Dennis Ritchie then started to data types to the B language and designed a compiler capable of producing programs fast and small enough to compete with assembly language. Soon many new features were added to the original B and after adding a preprocessor for the language, C was born in 1973. Changes were made to make the language portable, and new C compilers were developed to facilitate implementation of C on new platforms. By 1980’s there were several versions of C available, and it was necessary to develop some standards and specification, and C came to be known as ANSI C. ( An excellent account of the entire history of C is given by Dennis Ritchie himself on http://cm.bell-labs.com/who/dmr/chist.html )

What happens to a C program?

C++

A C program can be written in a file with the extension “.c”. There are other types of files that can be linked to the file. Header files usually contain syntax of the library function used and are saved in files with the extension “.h”. The compiler is basically a translator that converts one language to another target language (what is the compiler written in then?). The compiler starts by checking the syntax of the program and accepts on syntax that is meaning fully written. For example the lexical analyzer may check the variable name and only accept the name if it begins only with an alphabetical character or underscore. Each of the matched input is known as a token. The next stage is the parser or the syntactic validation. This stage checks if the tokens that the lexical analyzer collected “made sense” ie they form a valid construct of the language. For example while the lexical analyzer will find a sequence like “a+-b” perfectly valid, the parser will reject it because the sentence does not fit in the rules defined by the language. The compiler, meanwhile also records the variable names it has encountered and stores them in a “symbol table”. This is useful to check if all the variables used are defined as well or if a function used has been defined and much more. Using these constructs, the compiler then translates the source code into an intermediate code which is then further optimized and finally the code in the target language (usually a binary like .exe or .o) is generated( this is crucial part of the compiler and determines its performance. Several advanced data structures are used to generate the code. A good source for initial understanding this is given on http://dragonbook.stanford.edu/lecture-notes/Stanford-CS143/16-Intermediate-Rep.pdf ).

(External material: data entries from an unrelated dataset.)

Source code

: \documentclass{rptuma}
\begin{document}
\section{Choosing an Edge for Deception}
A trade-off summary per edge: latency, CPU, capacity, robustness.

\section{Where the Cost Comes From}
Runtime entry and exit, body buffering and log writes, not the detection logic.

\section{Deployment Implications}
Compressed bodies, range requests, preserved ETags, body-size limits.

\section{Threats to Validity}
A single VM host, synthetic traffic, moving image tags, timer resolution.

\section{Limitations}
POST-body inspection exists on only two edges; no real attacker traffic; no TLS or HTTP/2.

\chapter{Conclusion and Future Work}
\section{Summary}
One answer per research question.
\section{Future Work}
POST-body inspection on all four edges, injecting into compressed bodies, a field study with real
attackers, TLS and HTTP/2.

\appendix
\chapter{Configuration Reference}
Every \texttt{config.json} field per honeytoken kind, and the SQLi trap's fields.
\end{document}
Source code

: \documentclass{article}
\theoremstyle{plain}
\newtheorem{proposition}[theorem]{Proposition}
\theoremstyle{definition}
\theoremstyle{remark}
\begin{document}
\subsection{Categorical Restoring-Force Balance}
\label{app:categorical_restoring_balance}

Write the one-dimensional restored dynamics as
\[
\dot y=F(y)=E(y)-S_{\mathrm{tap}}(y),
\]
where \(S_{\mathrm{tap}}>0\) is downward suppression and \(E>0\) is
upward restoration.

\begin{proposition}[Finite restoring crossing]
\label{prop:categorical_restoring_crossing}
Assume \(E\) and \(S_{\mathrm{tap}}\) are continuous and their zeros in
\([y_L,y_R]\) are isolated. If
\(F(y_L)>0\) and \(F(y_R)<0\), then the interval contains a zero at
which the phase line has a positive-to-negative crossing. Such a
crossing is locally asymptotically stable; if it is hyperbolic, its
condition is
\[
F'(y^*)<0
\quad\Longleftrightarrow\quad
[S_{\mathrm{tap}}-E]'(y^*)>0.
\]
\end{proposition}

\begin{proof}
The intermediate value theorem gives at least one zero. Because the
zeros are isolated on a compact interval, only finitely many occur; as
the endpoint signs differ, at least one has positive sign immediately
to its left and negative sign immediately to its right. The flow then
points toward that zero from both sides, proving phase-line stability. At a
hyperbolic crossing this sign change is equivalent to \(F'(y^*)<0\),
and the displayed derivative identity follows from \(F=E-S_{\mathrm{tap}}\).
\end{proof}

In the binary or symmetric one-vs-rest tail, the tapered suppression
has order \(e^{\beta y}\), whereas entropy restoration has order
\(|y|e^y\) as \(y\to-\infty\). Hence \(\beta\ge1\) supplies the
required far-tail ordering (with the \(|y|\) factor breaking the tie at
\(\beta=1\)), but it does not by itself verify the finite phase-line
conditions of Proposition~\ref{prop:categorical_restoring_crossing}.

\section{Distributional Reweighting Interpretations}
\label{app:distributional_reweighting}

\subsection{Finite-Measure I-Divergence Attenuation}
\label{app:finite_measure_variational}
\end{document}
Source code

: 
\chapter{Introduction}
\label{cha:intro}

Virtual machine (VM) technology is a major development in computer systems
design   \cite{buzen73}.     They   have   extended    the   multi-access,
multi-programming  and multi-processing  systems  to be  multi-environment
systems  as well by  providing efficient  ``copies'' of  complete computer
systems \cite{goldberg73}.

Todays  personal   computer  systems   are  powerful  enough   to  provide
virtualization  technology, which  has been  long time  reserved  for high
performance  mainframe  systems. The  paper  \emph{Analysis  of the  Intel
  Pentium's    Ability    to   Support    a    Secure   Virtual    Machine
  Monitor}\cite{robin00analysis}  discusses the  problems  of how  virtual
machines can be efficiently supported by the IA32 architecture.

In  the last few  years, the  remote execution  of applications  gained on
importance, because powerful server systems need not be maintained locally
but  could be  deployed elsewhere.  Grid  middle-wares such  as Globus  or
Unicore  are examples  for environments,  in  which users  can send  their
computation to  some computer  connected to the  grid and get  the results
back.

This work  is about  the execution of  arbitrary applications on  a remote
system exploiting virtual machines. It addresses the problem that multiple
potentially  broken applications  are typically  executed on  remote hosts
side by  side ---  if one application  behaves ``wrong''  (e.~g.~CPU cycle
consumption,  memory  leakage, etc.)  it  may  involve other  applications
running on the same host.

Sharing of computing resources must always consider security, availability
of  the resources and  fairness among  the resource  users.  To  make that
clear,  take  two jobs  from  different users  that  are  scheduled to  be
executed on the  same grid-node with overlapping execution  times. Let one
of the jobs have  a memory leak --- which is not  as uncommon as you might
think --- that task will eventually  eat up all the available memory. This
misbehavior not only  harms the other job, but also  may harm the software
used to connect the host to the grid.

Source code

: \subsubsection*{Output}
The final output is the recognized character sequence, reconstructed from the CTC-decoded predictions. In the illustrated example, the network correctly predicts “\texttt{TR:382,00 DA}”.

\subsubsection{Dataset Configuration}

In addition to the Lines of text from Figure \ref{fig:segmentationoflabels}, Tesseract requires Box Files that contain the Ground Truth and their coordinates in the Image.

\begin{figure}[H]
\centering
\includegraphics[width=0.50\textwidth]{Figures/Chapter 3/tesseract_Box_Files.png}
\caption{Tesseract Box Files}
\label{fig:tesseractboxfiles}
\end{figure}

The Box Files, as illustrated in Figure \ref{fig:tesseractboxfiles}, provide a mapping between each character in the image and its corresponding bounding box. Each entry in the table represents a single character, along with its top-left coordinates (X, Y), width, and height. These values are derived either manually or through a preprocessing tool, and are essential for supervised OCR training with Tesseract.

But what about functions not defined by us? The compiler only checks for the syntax of the functions (or variables) used. The syntax is given in header files. Header files only contain the declarations of the functions and structures. The compiler only checks if they have been used properly (like the arguments are of correct types or the structure accesses a proper variable). The linker then appropriately links the code to its library function. This allows room for several optimizations to be performed. Like for example, if the compiler finds out it is impossible that a function will be called (in case like if(false) { foo() ;}), the linker will not include the source file of the function being called ( foo() in this case) and hence will create a much smaller executable file. A preprocessor usually adds the declarations in the header files (specified using the #include macro) to the source file. The output is usually architecturally dependent executable (.out file for UNIX/LINUX or a .exe for Windows).

Why use C?

There are a plethora of programming languages at our disposal now. Languages such as python, Java make development much simpler and reduce the length of code significantly. They don’t require us to worry about memory or data types used, or handling pointers and dynamic memory which can be difficult. Yet even after 40 years of its development, C remains the most used language. C is used so much in practice for several reasons: It has been around for several years and a ton of source code is available (Linux being one of the most significant), the language is reasonably close to the machine and can be used to efficiently used to build system level tools like OS kernels and device drivers, and C gives the fastest performance and optimization when compared to other languages. C is a great for learning because one can get the better picture of advanced topics like networking and how they work.

Data Types and syntax of a C program

Suppose a problem says “design a simple authentication mechanism wherein someone above the age of 18 should be allowed access while someone below 18 should not be allowed access”. The basic idea is to accept a person (information about him/her) as input, check if his/her age is above 18. If so then execute a certain sequence of steps else print the error message and exit. The information about a person is called a variable while the sequence of steps executed constitutes a function. Every C program has variables (that represent information about some entity) and functions (that work on the information held by the variables to obtain certain output).
So a program may contain multiple functions? But where should the execution start from? After all, the program is executed in a step by step manner. This entry point from where the program starts executing is a function called main(). The main function (it is case sensitive) is the function where the execution starts from, and the different functions are called. We usually declare variables which we are going to use here.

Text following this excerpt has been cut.